● What needs to be done
Your task is to return the listing below word for word, without any of its images.

● Input records

[Start of Attachment]

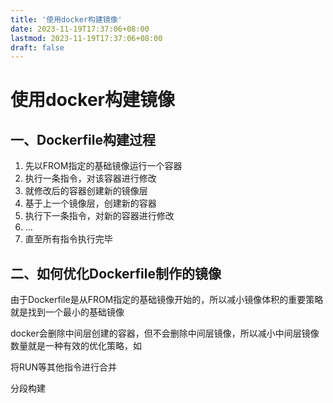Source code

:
 ```yaml
---
title: '使用docker构建镜像'
date: 2023-11-19T17:37:06+08:00
lastmod: 2023-11-19T17:37:06+08:00
draft: false
---
```

# 使用docker构建镜像

## 一、Dockerfile构建过程
1. 先以FROM指定的基础镜像运行一个容器
2. 执行一条指令，对该容器进行修改
3. 就修改后的容器创建新的镜像层
4. 基于上一个镜像层，创建新的容器
5. 执行下一条指令，对新的容器进行修改
6. ...
7. 直至所有指令执行完毕
## 二、如何优化Dockerfile制作的镜像
由于Dockerfile是从FROM指定的基础镜像开始的，所以减小镜像体积的重要策略就是找到一个最小的基础镜像

docker会删除中间层创建的容器，但不会删除中间层镜像，所以减小中间层镜像数量就是一种有效的优化策略，如

将RUN等其他指令进行合并

分段构建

[End of Attachment]

● Solution to this problem
Source code

:
 ```yaml
---
title: '使用docker构建镜像'
date: 2023-11-19T17:37:06+08:00
lastmod: 2023-11-19T17:37:06+08:00
draft: false
---
```

# 使用docker构建镜像

## 一、Dockerfile构建过程
1. 先以FROM指定的基础镜像运行一个容器
2. 执行一条指令，对该容器进行修改
3. 就修改后的容器创建新的镜像层
4. 基于上一个镜像层，创建新的容器
5. 执行下一条指令，对新的容器进行修改
6. ...
7. 直至所有指令执行完毕
## 二、如何优化Dockerfile制作的镜像
由于Dockerfile是从FROM指定的基础镜像开始的，所以减小镜像体积的重要策略就是找到一个最小的基础镜像

docker会删除中间层创建的容器，但不会删除中间层镜像，所以减小中间层镜像数量就是一种有效的优化策略，如

将RUN等其他指令进行合并

分段构建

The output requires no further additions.